Because so many issues can lead to a writedown BreitBurn warned:
We also may incur impairment charges in the future, which could have a material adverse effect on our results of operations in the period incurred and on our ability to borrow funds under our credit facility, which in turn may adversely affect our ability to make cash distributions to our unitholders.
At the moment that credit facility is safe as BreitBurn has locked in its liquidity through next April as part of its recent capital raise. That said, big writedowns in 2015 could be what leads to its borrowing base being reduced in 2016. That's why investors should at least keep an eye on any big write down it has in this, or subsequent quarters.
Following the leader?
One reason why it's not beyond the realm of possibilities that a big writedown could occur in the first-quarter is because we've already seen a number of these taken by others in the industry, including upstream MLP leader LINN Energy (OTC:LINEQ). In LINN's first quarter report it took a $533 million, or $1.61 per unit noncash impairment charge. Most of the impairment was split between its assets in Texas and those in California, which just happen to be two areas where BreitBurn also operates. As a result of this writedown, as well as other factors, LINN Energy's borrowing base is expected to be cut this spring from $5.9 billion to around $5.2 billion and the company expects another $300 million cut to its borrowing base during the fall redetermination, unless commodity prices substantially improve.

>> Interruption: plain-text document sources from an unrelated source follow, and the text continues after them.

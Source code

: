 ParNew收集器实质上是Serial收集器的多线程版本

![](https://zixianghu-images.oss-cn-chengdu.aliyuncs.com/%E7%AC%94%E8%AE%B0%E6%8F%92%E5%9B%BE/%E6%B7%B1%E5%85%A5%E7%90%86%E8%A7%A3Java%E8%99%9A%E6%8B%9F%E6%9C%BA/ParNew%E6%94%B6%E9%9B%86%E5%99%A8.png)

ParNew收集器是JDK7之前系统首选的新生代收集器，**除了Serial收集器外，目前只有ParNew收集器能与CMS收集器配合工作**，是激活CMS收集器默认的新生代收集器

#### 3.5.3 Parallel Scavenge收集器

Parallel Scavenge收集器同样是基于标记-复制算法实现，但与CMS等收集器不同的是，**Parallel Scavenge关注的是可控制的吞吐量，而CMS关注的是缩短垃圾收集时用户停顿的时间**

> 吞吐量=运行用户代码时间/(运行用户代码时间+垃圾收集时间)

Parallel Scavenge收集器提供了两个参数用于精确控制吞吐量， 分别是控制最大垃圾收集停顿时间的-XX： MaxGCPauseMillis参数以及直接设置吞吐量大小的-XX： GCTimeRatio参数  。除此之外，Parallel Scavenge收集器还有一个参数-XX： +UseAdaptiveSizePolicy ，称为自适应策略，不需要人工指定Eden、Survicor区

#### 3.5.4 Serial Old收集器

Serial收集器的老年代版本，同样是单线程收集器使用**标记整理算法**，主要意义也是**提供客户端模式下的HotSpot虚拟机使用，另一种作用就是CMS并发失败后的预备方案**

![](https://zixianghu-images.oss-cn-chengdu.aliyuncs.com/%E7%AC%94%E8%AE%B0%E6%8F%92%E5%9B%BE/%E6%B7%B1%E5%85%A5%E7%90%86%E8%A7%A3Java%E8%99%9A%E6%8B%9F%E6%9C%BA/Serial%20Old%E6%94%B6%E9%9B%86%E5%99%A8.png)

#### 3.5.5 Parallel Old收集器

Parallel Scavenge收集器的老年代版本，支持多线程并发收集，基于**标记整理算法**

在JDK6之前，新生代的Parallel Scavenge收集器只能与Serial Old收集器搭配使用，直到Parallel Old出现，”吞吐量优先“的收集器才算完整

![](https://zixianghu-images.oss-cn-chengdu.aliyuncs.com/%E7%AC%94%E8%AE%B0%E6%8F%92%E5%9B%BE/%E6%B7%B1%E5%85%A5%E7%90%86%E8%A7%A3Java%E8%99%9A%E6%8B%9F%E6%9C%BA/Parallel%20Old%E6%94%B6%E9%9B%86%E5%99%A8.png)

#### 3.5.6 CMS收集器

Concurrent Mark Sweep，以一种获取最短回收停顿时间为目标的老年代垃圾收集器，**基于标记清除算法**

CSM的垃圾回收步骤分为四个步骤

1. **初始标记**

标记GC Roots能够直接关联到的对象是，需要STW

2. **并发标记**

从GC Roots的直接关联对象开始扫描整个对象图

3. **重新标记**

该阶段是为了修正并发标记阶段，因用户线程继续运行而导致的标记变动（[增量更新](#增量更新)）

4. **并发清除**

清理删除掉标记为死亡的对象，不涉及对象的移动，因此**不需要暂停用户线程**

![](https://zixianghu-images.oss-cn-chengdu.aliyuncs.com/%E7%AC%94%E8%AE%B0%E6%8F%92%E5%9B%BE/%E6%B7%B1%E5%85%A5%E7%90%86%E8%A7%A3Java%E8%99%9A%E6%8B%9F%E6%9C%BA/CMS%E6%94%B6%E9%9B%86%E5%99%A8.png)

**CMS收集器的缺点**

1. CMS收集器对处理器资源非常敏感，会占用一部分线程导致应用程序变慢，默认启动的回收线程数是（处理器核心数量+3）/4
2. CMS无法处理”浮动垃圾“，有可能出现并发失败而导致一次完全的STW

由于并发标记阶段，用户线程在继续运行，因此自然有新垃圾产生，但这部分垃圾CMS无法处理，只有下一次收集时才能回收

BreitBurn investors can almost certainly expect that the company will report an asset writedown when it reports results this week. However, in the near-term the writedown won't matter much as it has already locked in its bank borrowing base through next April. The real issue is that future writedowns could lead to a credit crunch further down the road as the assets being written down are part of what factors into its overall borrowing base.